Copy the data that follows exactly as it is, excluding all pictures.
======== ENTRIES SHOWN
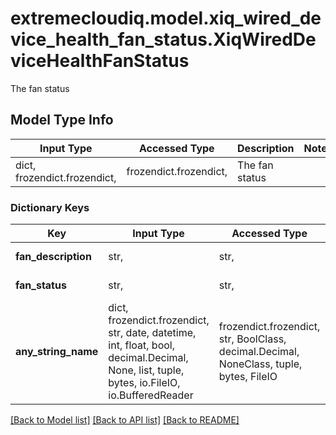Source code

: # extremecloudiq.model.xiq_wired_device_health_fan_status.XiqWiredDeviceHealthFanStatus

The fan status

## Model Type Info
Input Type | Accessed Type | Description | Notes
------------ | ------------- | ------------- | -------------
dict, frozendict.frozendict,  | frozendict.frozendict,  | The fan status | 

### Dictionary Keys
Key | Input Type | Accessed Type | Description | Notes
------------ | ------------- | ------------- | ------------- | -------------
**fan_description** | str,  | str,  | The fan description | [optional] 
**fan_status** | str,  | str,  | The fan status | [optional] 
**any_string_name** | dict, frozendict.frozendict, str, date, datetime, int, float, bool, decimal.Decimal, None, list, tuple, bytes, io.FileIO, io.BufferedReader | frozendict.frozendict, str, BoolClass, decimal.Decimal, NoneClass, tuple, bytes, FileIO | any string name can be used but the value must be the correct type | [optional]

[[Back to Model list]](../../README.md#documentation-for-models) [[Back to API list]](../../README.md#documentation-for-api-endpoints) [[Back to README]](../../README.md)

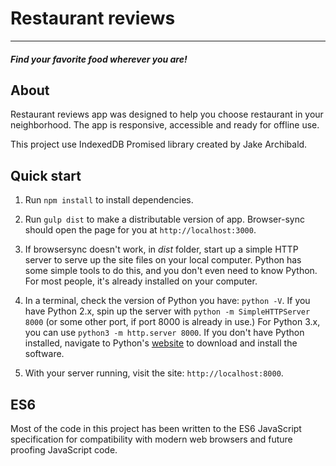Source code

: # Restaurant reviews
---
#### _Find your favorite food wherever you are!_

## About

Restaurant reviews app was designed to help you choose restaurant in your neighborhood. The app is responsive, accessible and ready for offline use.

This project use IndexedDB Promised library created by Jake Archibald.

## Quick start

1. Run `npm install` to install dependencies.

2. Run `gulp dist` to make a distributable version of app. Browser-sync should open the page for you at `http://localhost:3000`.

3. If browsersync doesn't work, in *dist* folder, start up a simple HTTP server to serve up the site files on your local computer. Python has some simple tools to do this, and you don't even need to know Python. For most people, it's already installed on your computer. 

4. In a terminal, check the version of Python you have: `python -V`. If you have Python 2.x, spin up the server with `python -m SimpleHTTPServer 8000` (or some other port, if port 8000 is already in use.) For Python 3.x, you can use `python3 -m http.server 8000`. If you don't have Python installed, navigate to Python's [website](https://www.python.org/) to download and install the software.

5. With your server running, visit the site: `http://localhost:8000`.

## ES6

Most of the code in this project has been written to the ES6 JavaScript specification for compatibility with modern web browsers and future proofing JavaScript code.



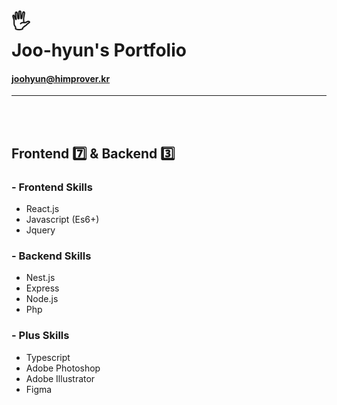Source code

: # 🖐<br>Joo-hyun's Portfolio

#### joohyun@himprover.kr

---
<br>
<br>

## Frontend 7️⃣ & Backend 3️⃣

### - Frontend Skills

- React.js
- Javascript (Es6+)
- Jquery

### - Backend Skills

- Nest.js
- Express
- Node.js
- Php

### - Plus Skills

- Typescript
- Adobe Photoshop
- Adobe Illustrator
- Figma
================
## EXERCISE RESPONSE
Source code

: # extremecloudiq.model.xiq_wired_device_health_fan_status.XiqWiredDeviceHealthFanStatus

The fan status

## Model Type Info
Input Type | Accessed Type | Description | Notes
------------ | ------------- | ------------- | -------------
dict, frozendict.frozendict,  | frozendict.frozendict,  | The fan status | 

### Dictionary Keys
Key | Input Type | Accessed Type | Description | Notes
------------ | ------------- | ------------- | ------------- | -------------
**fan_description** | str,  | str,  | The fan description | [optional] 
**fan_status** | str,  | str,  | The fan status | [optional] 
**any_string_name** | dict, frozendict.frozendict, str, date, datetime, int, float, bool, decimal.Decimal, None, list, tuple, bytes, io.FileIO, io.BufferedReader | frozendict.frozendict, str, BoolClass, decimal.Decimal, NoneClass, tuple, bytes, FileIO | any string name can be used but the value must be the correct type | [optional]

[[Back to Model list]](../../README.md#documentation-for-models) [[Back to API list]](../../README.md#documentation-for-api-endpoints) [[Back to README]](../../README.md)

Source code

: # Restaurant reviews
---
#### _Find your favorite food wherever you are!_

## About

Restaurant reviews app was designed to help you choose restaurant in your neighborhood. The app is responsive, accessible and ready for offline use.

This project use IndexedDB Promised library created by Jake Archibald.

## Quick start

1. Run `npm install` to install dependencies.

2. Run `gulp dist` to make a distributable version of app. Browser-sync should open the page for you at `http://localhost:3000`.

3. If browsersync doesn't work, in *dist* folder, start up a simple HTTP server to serve up the site files on your local computer. Python has some simple tools to do this, and you don't even need to know Python. For most people, it's already installed on your computer. 

4. In a terminal, check the version of Python you have: `python -V`. If you have Python 2.x, spin up the server with `python -m SimpleHTTPServer 8000` (or some other port, if port 8000 is already in use.) For Python 3.x, you can use `python3 -m http.server 8000`. If you don't have Python installed, navigate to Python's [website](https://www.python.org/) to download and install the software.

5. With your server running, visit the site: `http://localhost:8000`.

## ES6

Most of the code in this project has been written to the ES6 JavaScript specification for compatibility with modern web browsers and future proofing JavaScript code.



Source code

: # 🖐<br>Joo-hyun's Portfolio

#### joohyun@himprover.kr

---
<br>
<br>

## Frontend 7️⃣ & Backend 3️⃣

### - Frontend Skills

- React.js
- Javascript (Es6+)
- Jquery

### - Backend Skills

- Nest.js
- Express
- Node.js
- Php

### - Plus Skills

- Typescript
- Adobe Photoshop
- Adobe Illustrator
- Figma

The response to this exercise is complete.